La censure qui tend à se généraliser n’est-elle pas également la résultante d’une lâcheté collective ? Ils sont en effet peu nombreux à refuser de baisser la tête face aux chiens de garde, et à oser prendre des risques économiques, sociaux, et même physiques. Qu’en dites-vous ? Le rapport de force ne semble pourtant pas en la faveur des censeurs si ?
Anne-Sophie Chazaud : Comme l’a prouvé la semaine écoulée, le rapport de forces est en train de s’inverser. Les censeurs reculent, se font traiter de collabos, de traîtres (ce qu’ils sont de facto). Ceux qui jusqu’à présent subissaient les risques, les harcèlements, les lynchages, l’opprobre, souvent la mort sociale voire parfois la mort tout court, se redressent et se font entendre plus fort. Et ils sont en réalité nombreux. Les mesures qui sont annoncées par l’exécutif, encore frileuses et tâtonnantes et dont il va falloir vérifier l’effectivité (comme par exemple la dissolution du CCIF), semblent indiquer que le pouvoir politique ne peut plus désormais continuer de reculer devant ses responsabilités mais aussi devant l’indignation et la pression populaire de plus en plus forte.

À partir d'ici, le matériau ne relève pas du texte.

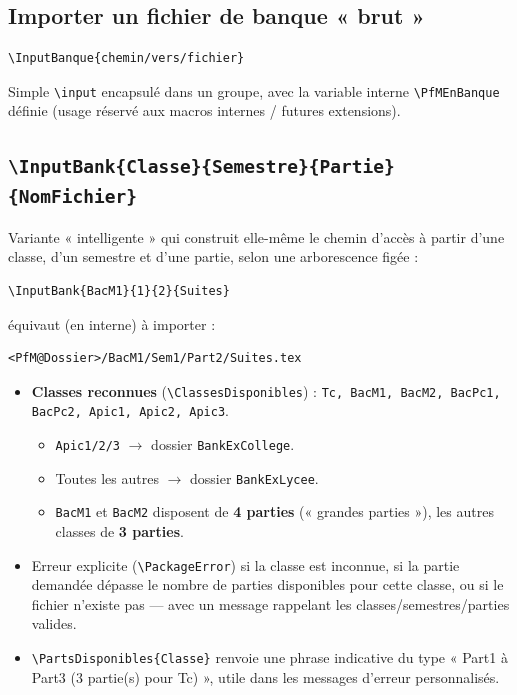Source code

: \documentclass[11pt,a4paper]{article}
\newcommand{\cmdname}[1]{\texttt{\textbackslash#1}}
\begin{document}
\subsection{Importer un fichier de banque « brut »}

\begin{lstlisting}
\InputBanque{chemin/vers/fichier}
\end{lstlisting}

Simple \cmdname{input} encapsulé dans un groupe, avec la variable interne \texttt{\textbackslash PfMEnBanque} définie (usage réservé aux macros internes / futures extensions).

\subsection{\cmdname{InputBank\{Classe\}\{Semestre\}\{Partie\}\{NomFichier\}}}

Variante « intelligente » qui construit elle-même le chemin d'accès à partir d'une classe, d'un semestre et d'une partie, selon une arborescence figée :

\begin{lstlisting}
\InputBank{BacM1}{1}{2}{Suites}
\end{lstlisting}

équivaut (en interne) à importer :

\begin{lstlisting}
<PfM@Dossier>/BacM1/Sem1/Part2/Suites.tex
\end{lstlisting}

\begin{itemize}
  \item \textbf{Classes reconnues} (\texttt{\textbackslash ClassesDisponibles}) : \texttt{Tc, BacM1, BacM2, BacPc1, BacPc2, Apic1, Apic2, Apic3}.
  \begin{itemize}
    \item \texttt{Apic1/2/3} $\rightarrow$ dossier \texttt{BankExCollege}.
    \item Toutes les autres $\rightarrow$ dossier \texttt{BankExLycee}.
    \item \texttt{BacM1} et \texttt{BacM2} disposent de \textbf{4 parties} (« grandes parties »), les autres classes de \textbf{3 parties}.
  \end{itemize}
  \item Erreur explicite (\texttt{\textbackslash PackageError}) si la classe est inconnue, si la partie demandée dépasse le nombre de parties disponibles pour cette classe, ou si le fichier n'existe pas — avec un message rappelant les classes/semestres/parties valides.
  \item \cmdname{PartsDisponibles\{Classe\}} renvoie une phrase indicative du type « Part1 à Part3 (3 partie(s) pour Tc) », utile dans les messages d'erreur personnalisés.
\end{itemize}
\end{document}
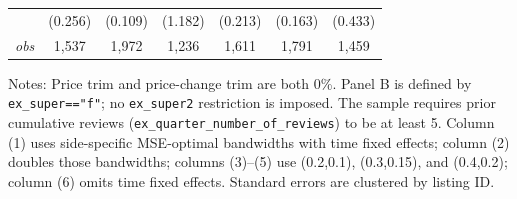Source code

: \documentclass[11pt]{article}
\begin{document}
\begin{table}[!htbp]
\begin{tabular}{lcccccc}
 & (0.256) & (0.109) & (1.182) & (0.213) & (0.163) & (0.433) \\
\textit{obs} & 1,537 & 1,972 & 1,236 & 1,611 & 1,791 & 1,459 \\
\bottomrule
\end{tabular}
\begin{minipage}{0.98\textwidth}\footnotesize
Notes: Price trim and price-change trim are both 0\%. Panel B is defined by \texttt{ex\_super=="f"}; no \texttt{ex\_super2} restriction is imposed. The sample requires prior cumulative reviews (\texttt{ex\_quarter\_number\_of\_reviews}) to be at least 5. Column (1) uses side-specific MSE-optimal bandwidths with time fixed effects; column (2) doubles those bandwidths; columns (3)--(5) use (0.2,0.1), (0.3,0.15), and (0.4,0.2); column (6) omits time fixed effects. Standard errors are clustered by listing ID.
\end{minipage}
\end{table}
\end{document}

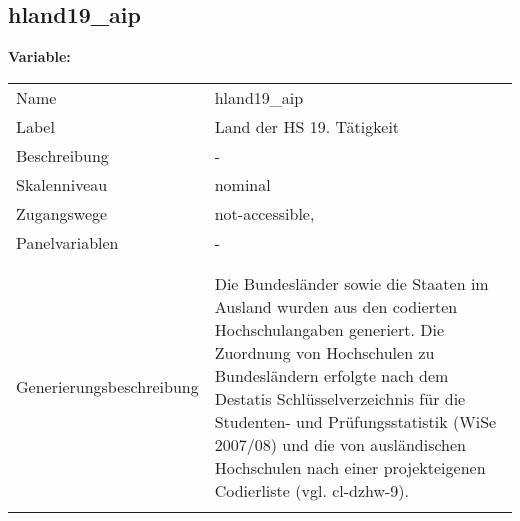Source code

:	
	
	\subsection{hland19\_aip}
	\label{subSection:hland19_aip}

	\noindent\textbf{Variable:}\\
		\begin{tabular}{lL{11.3cm}}
			\label{tableVariable:hland19_aip}
			Name & hland19\_aip \\
			Label & Land der HS 19. Tätigkeit \\
			Beschreibung & - \\
			Skalenniveau & nominal \\
			Zugangswege &
				not-accessible,
 \\
			Panelvariablen & -
			 \\
			 \\
 \\
					Generierungsbeschreibung & Die Bundesländer sowie die Staaten im Ausland wurden aus den codierten Hochschulangaben generiert. Die Zuordnung von Hochschulen zu Bundesländern erfolgte nach dem Destatis Schlüsselverzeichnis für die Studenten- und Prüfungsstatistik (WiSe 2007/08) und die von ausländischen Hochschulen nach einer projekteigenen Codierliste (vgl. cl-dzhw-9).
				 \\	
			 \\
		\end{tabular}






	
	\newpage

Il en va de l’avenir de la démocratie. Nous sommes probablement à un tournant majeur de cette dynamique liberticide que je me suis efforcée de démontrer dans mon ouvrage. Le danger toutefois demeure d’un renforcement de la censure politique (comme l’obsession macronienne du contrôle des réseaux sociaux, par exemple) et la vigilance extrême sera plus que jamais de mise dans les mois et les années qui viennent.